Gelido, Ade tornò a contemplare la
spada stretta nelle mani del principe e notò che tremava leggermente: la presa
del Lapita non era salda come sembrava. I suoi grossi bicipiti, con le vene in
rilievo per la tensione, non erano saldi come sembravano, e il Dio capì che in
quel misero corpo mortale albergava più paura che presunzione.
«Mi fate orrore!» ringhiò Persefone, coi pugni serrati sopra i
braccioli d’oro del trono. «La vostra arroganza non resterà impunita!»

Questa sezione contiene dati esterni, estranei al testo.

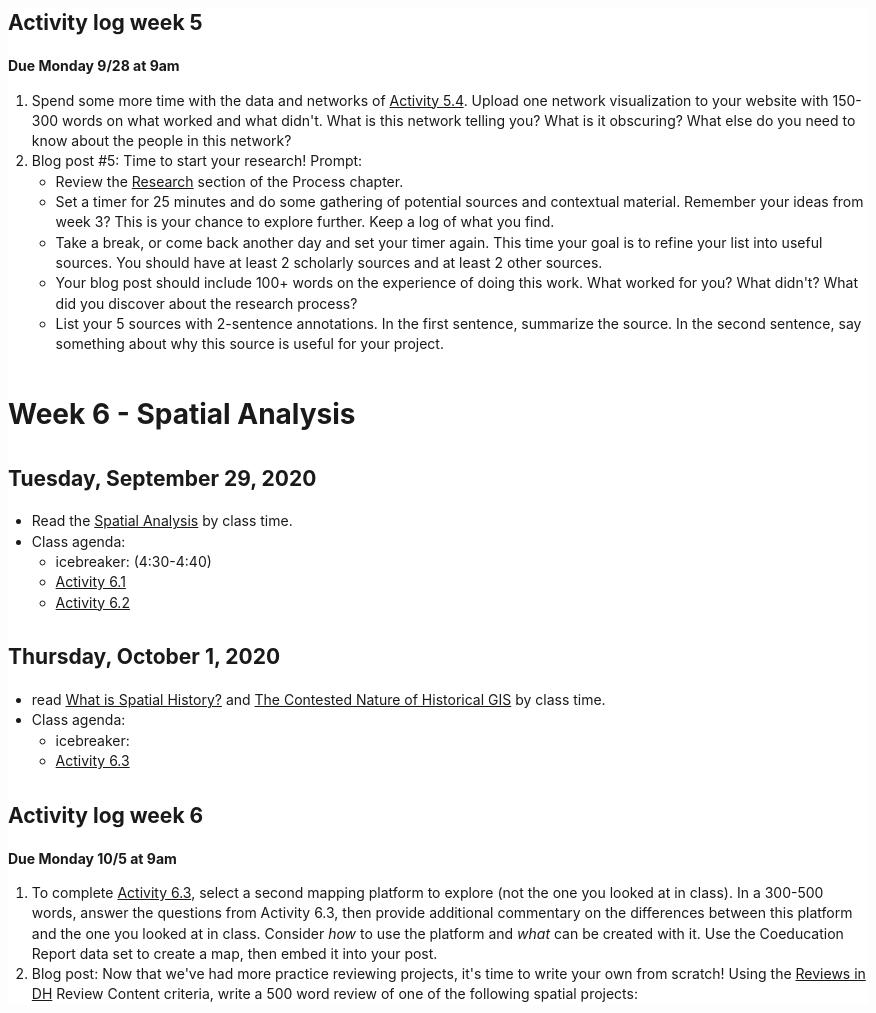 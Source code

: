 
## Activity log week 5

**Due Monday 9/28 at 9am**

1. Spend some more time with the data and networks of [Activity 5.4](../network-analysis/#activity-53). Upload one network visualization to your website with 150-300 words on what worked and what didn't. What is this network telling you? What is it obscuring? What else do you need to know about the people in this network? 
2. Blog post #5: Time to start your research! Prompt:
	- Review the [Research](../process/#research) section of the Process chapter. 
	- Set a timer for 25 minutes and do some gathering of potential sources and contextual material. Remember your ideas from week 3? This is your chance to explore further. Keep a log of what you find. 
	- Take a break, or come back another day and set your timer again. This time your goal is to refine your list into useful sources. You should have at least 2 scholarly sources and at least 2 other sources.  
	- Your blog post should include 100+ words on the experience of doing this work. What worked for you? What didn't? What did you discover about the research process?
	- List your 5 sources with 2-sentence annotations. In the first sentence, summarize the source. In the second sentence, say something about why this source is useful for your project. 

# Week 6 - Spatial Analysis

## Tuesday, September 29, 2020
* Read the [Spatial Analysis](../spatial-analysis) by class time. 
* Class agenda:
	* icebreaker: (4:30-4:40)
	* [Activity 6.1](../spatial-analysis/#activity-61)
	* [Activity 6.2](../spatial-analysis/#activity-62)

## Thursday, October 1, 2020
* read [What is Spatial History?](https://web.stanford.edu/group/spatialhistory/cgi-bin/site/pub.php?id=29&project_id) and [The Contested Nature of Historical GIS](http://ezproxy.wlu.edu/login?url=https://search.ebscohost.com/login.aspx?direct=true&db=iih&AN=91840444&site=ehost-live) by class time.
* Class agenda:
	* icebreaker:
	* [Activity 6.3](../spatial-analysis/#activity-63)


## Activity log week 6

**Due Monday 10/5 at 9am**

1. To complete [Activity 6.3](../spatial-analysis/#activity-63), select a second mapping platform to explore (not the one you looked at in class). In a 300-500 words, answer the questions from Activity 6.3, then provide additional commentary on the differences between this platform and the one you looked at in class. Consider *how* to use the platform and *what* can be created with it. Use the Coeducation Report data set to create a map, then embed it into your post. 
2. Blog post: Now that we've had more practice reviewing projects, it's time to write your own from scratch! Using the [Reviews in DH](https://reviewsindh.pubpub.org/review-process) Review Content criteria, write a 500 word review of one of the following spatial projects: 
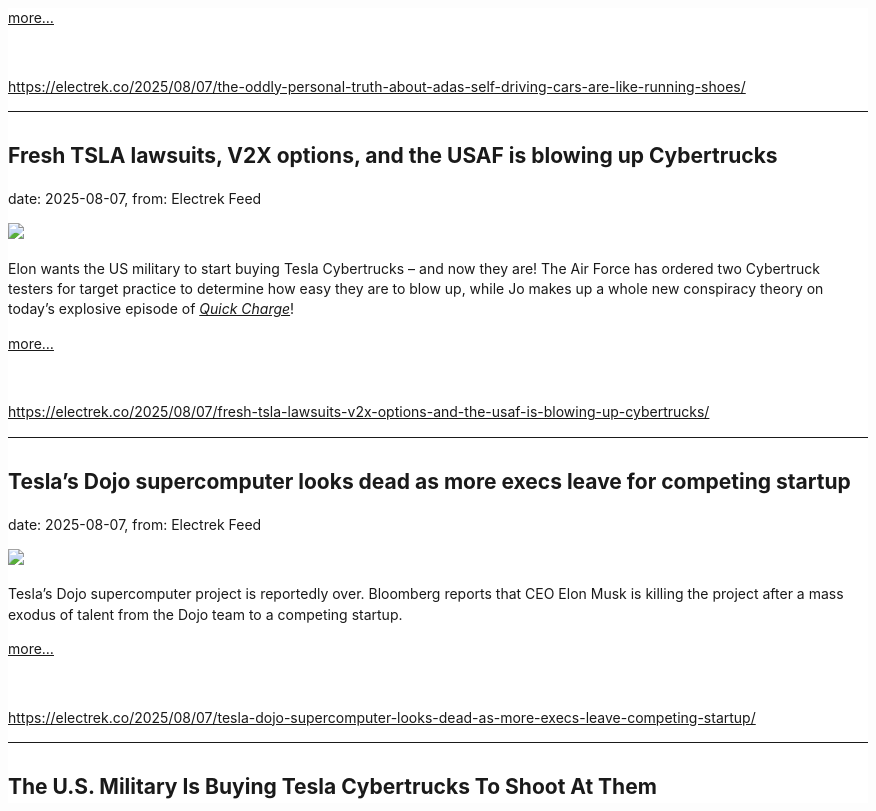 

 <a data-layer-pagetype="post" data-layer-postcategory="adas,honda,opinion,tesla-autopilot" data-layer-viewtype="unknown" data-post-id="428557" href="https://electrek.co/2025/08/07/the-oddly-personal-truth-about-adas-self-driving-cars-are-like-running-shoes/#more-428557" class="more-link">more…</a> 

<br> 

<https://electrek.co/2025/08/07/the-oddly-personal-truth-about-adas-self-driving-cars-are-like-running-shoes/>

---

## Fresh TSLA lawsuits, V2X options, and the USAF is blowing up Cybertrucks

date: 2025-08-07, from: Electrek Feed

<div class="feat-image"><img src="https://electrek.co/wp-content/uploads/sites/3/2025/08/airforce_target-practice.jpg?quality=82&#038;strip=all&#038;w=1600" /></div><p>Elon wants the US military to start buying Tesla Cybertrucks – and now they are! The Air Force has ordered two Cybertruck testers for target practice to determine how easy they are to blow up, while Jo makes up a whole new conspiracy theory on today’s explosive episode of <em><a href="https://www.youtube.com/@ElectrekDaily" target="_blank" rel="noreferrer noopener">Quick Charge</a></em>!</p>



 <a data-layer-pagetype="post" data-layer-postcategory="battery-storage,military,quick-charge,tesla" data-layer-viewtype="unknown" data-post-id="428842" href="https://electrek.co/2025/08/07/fresh-tsla-lawsuits-v2x-options-and-the-usaf-is-blowing-up-cybertrucks/#more-428842" class="more-link">more…</a> 

<br> 

<https://electrek.co/2025/08/07/fresh-tsla-lawsuits-v2x-options-and-the-usaf-is-blowing-up-cybertrucks/>

---

## Tesla’s Dojo supercomputer looks dead as more execs leave for competing startup

date: 2025-08-07, from: Electrek Feed

<div class="feat-image"><img src="https://electrek.co/wp-content/uploads/sites/3/2022/10/Screen-Shot-2022-10-01-at-3.10.03-PM.jpg?quality=82&#038;strip=all&#038;w=1600" /></div><p>Tesla’s Dojo supercomputer project is reportedly over. Bloomberg reports that CEO Elon Musk is killing the project after a mass exodus of talent from the Dojo team to a competing startup.</p>



 <a data-layer-pagetype="post" data-layer-postcategory="tesla,tesla-dojo" data-layer-viewtype="unknown" data-post-id="428838" href="https://electrek.co/2025/08/07/tesla-dojo-supercomputer-looks-dead-as-more-execs-leave-competing-startup/#more-428838" class="more-link">more…</a> 

<br> 

<https://electrek.co/2025/08/07/tesla-dojo-supercomputer-looks-dead-as-more-execs-leave-competing-startup/>

---

## The U.S. Military Is Buying Tesla Cybertrucks To Shoot At Them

Piritoo, sessualmente eccitato
dalla ritrosia della Dea, rispose a quel commento con un altro, viscido sorriso
che a Persefone fece contrarre lo stomaco, spingendola a cercare gli occhi di
Ade. Ma il Dio, pur percependo il suo sguardo su di sé, non la guardò,
continuando a fissare in silenzio i due invasori, come una statua di ghiaccio
millenaria dall’aspetto innocuo, al cui interno, però, pulsava un’energia
feroce sul punto di esplodere. E proprio quando Piritoo aprì di nuovo la bocca
per spronare il sovrano a cedergli la moglie, questo mutò completamente
atteggiamento, come ripresosi da una lunga e intima riflessione, e rivolse a
entrambi un sorriso amichevole.
«Teseo e Piritoo, principe d’Atene e Signore dei Lapiti»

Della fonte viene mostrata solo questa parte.